This can be used to teach useful time management, the importance of using time wisely, how expertise is developed, the necessity of following directions, and that sometimes, no matter how well you do something stuff just goes wrong and you have to get up and try again. The reward is fairly immediate a message appears in blue letters in the chat windows saying, “You are better at (blank) your skill is now (X)“ so you can see your character improve. This immediate payback is an important element of training environments. It varies from skill to skill with some developing more rapidly than others. All of these are valuable lessons to learn. Many are traditionally taught through mediums like Aesop’s Fables or fairy tales, environments not to different from the fantasy environment of EQ. EQ is not intended as a teaching tool, but it can be used as one.

Like real life EQ provides a variety of different activities and goals, and because of its complexity it provides opportunities for seeking goals not specifically designed into it. A variety of goals and their importance to players is presented at http://www.nickyee.com/eqt/metagame.html. Gaining a level, the most obvious game goal rates highest with players, but crafting a complex trade skill item and completing quests are very close to the same level in importance to players.

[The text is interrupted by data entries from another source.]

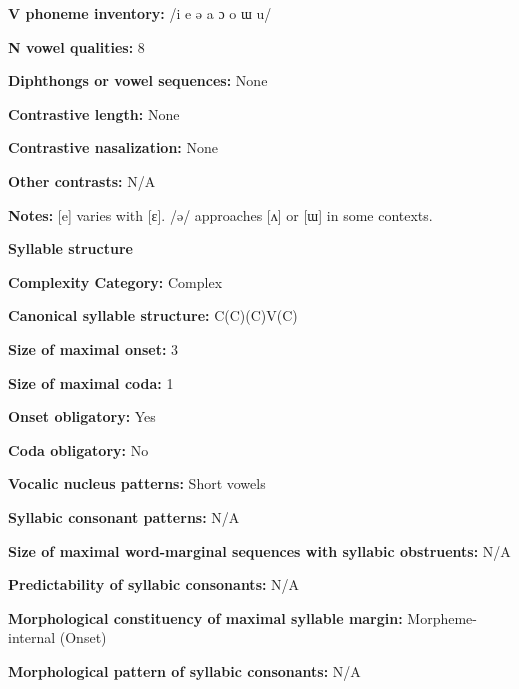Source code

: \textbf{V phoneme inventory:} /i e ə a ɔ o ɯ u/



\textbf{N vowel qualities:} 8



\textbf{Diphthongs or vowel sequences:} None



\textbf{Contrastive length:} None



\textbf{Contrastive nasalization:} None



\textbf{Other contrasts:} N/A



\textbf{Notes:} [e] varies with [ɛ]. /ə/ approaches [ʌ] or [ɯ] in some contexts.



\textbf{Syllable structure}



\textbf{Complexity Category:} Complex



\textbf{Canonical syllable structure:} C(C)(C)V(C) \citep[30-32]{Plaisier2007}



\textbf{Size of maximal onset:} 3



\textbf{Size of maximal coda:} 1



\textbf{Onset obligatory:} Yes



\textbf{Coda obligatory:} No



\textbf{Vocalic nucleus patterns:} Short vowels



\textbf{Syllabic consonant patterns:} N/A



\textbf{Size of maximal word{}-marginal sequences with syllabic obstruents:} N/A



\textbf{Predictability of syllabic consonants:} N/A



\textbf{Morphological constituency of maximal syllable margin:} Morpheme-internal (Onset)



\textbf{Morphological pattern of syllabic consonants:} N/A



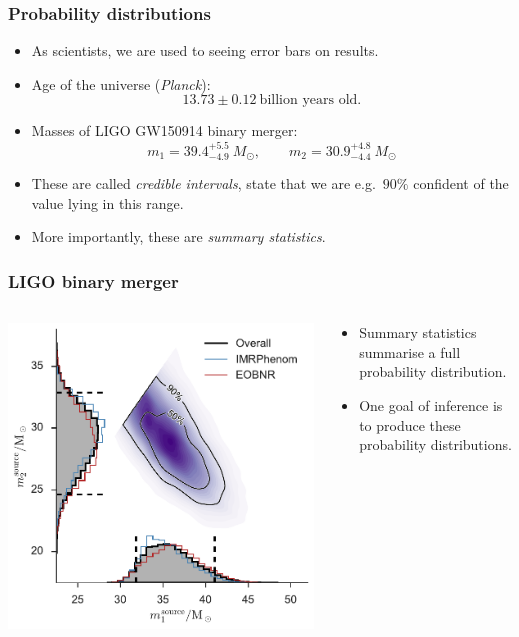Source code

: \documentclass[%
]{beamer}
\begin{document}
\begin{frame}
    \frametitle{Probability distributions}

    \begin{itemize}
        \item As scientists, we are used to seeing error bars on results.
        \item Age of the universe ({\em Planck\/}): 
         \[13.73\pm 0.12\:\text{billion years old.}\]
        \item Masses of LIGO GW150914 binary merger: 
        \[m_1 = 39.4^{+5.5}_{-4.9}\:M_\odot,\qquad m_2 = 30.9^{+4.8}_{-4.4}\:M_\odot \]
        \item These are called {\em credible intervals}, state that we are e.g.\ $90\%$ confident of the value lying in this range.
        \item More importantly, these are {\em summary statistics}.
    \end{itemize}
\end{frame}

\begin{frame}
    \frametitle{LIGO binary merger}
    \begin{columns}
        \begin{column}{0.65\textwidth}
            \includegraphics[width=\textwidth]{./figures/ligo_m1_m2.pdf}
        \end{column}
        \begin{column}{0.35\textwidth}
            \begin{itemize}
                \item Summary statistics summarise a full probability distribution.
                \item One goal of inference is to produce these probability distributions.
            \end{itemize}
        \end{column}
    \end{columns}
\end{frame}
\end{document}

EQ provides lessons in economics and budgeting. You make money by working at the job of hunting and killing monsters. You spend money on armor, food, water, supplies, magical spells, etc. This required budgeting and other financial skills.

Players can also sell directly to other players in game. There is a special chat channel for this and various areas see a lot of activity here. Players can learn skills and make things for sale or they can sell the products of their hunting to other players. EQ provides a bazaar in which you can set up a sort of virtual reality store to sell the products which you make or acquire in your adventures. They can also sell their services to help other players get specific items. Enchanters can sell spell buffs, rangers and other trackers can sell their service as trackers, etc. There are lessons to be learned here about how people react to sales offers, competitive pricing, supply and demand, etc.

There is a danger here for people too interested in or addicted to EQ, the tendency to spend real money on imaginary things from the EQ universe. This falls into two categories, game expansions provided by the EQ people themselves, or game items sold by other players. Game expansions are a relatively limited expense and not likely to be significant. Purchasing imaginary goods from the EQ universe with real money from the real world is another matter. Platinum pieces in EQ sell for about 2 cents apiece on the Stromm server section at mysupersales.com. On the Sullon Zek server section they sell for about 350 platinum pieces to the dollar, or less than 1/3rd of a cent apiece. Since I wrote this the people selling platinum have standardized the price across servers. Not that different from many third world currencies. Other items can be bought for real cash and the prices vary from server to server with availability of items and money. It costs real money to move items from server to server creating a trade barrier between servers. Someone addicted to EQ might spend thousands of dollars buying stuff they had not won legitimately in the game with real money.

Frequently pc’s or avatars as they are called sell for thousands of dollars, and their accumulation of cash and equipment for similar sums on retail outlets like e-bay. If you can afford to spend your money that way, then I suppose that you can. The people buying these characters are probably not the addicts to the game but the wealthy of the real world who see EQ as a diversion and want to use their money to start with a platinum spoon in their mouths. It seems doubtful that a 51st level character played by someone who did not spend the months needed to play up to that level would have the understanding and ability to play a character well. Each character class has a complex set of skills and abilities. At the 20th level or so, a mage may have almost that many pages of spells in his spell books. Each spell has a specific use, and a specific kind of situation which requires it. Operating a character requires more than just the powers and abilities of the character it requires an acquired expertise in the use and application of those powers and abilities. You cannot buy this kind of expertise, you have to spend the game time to develop it.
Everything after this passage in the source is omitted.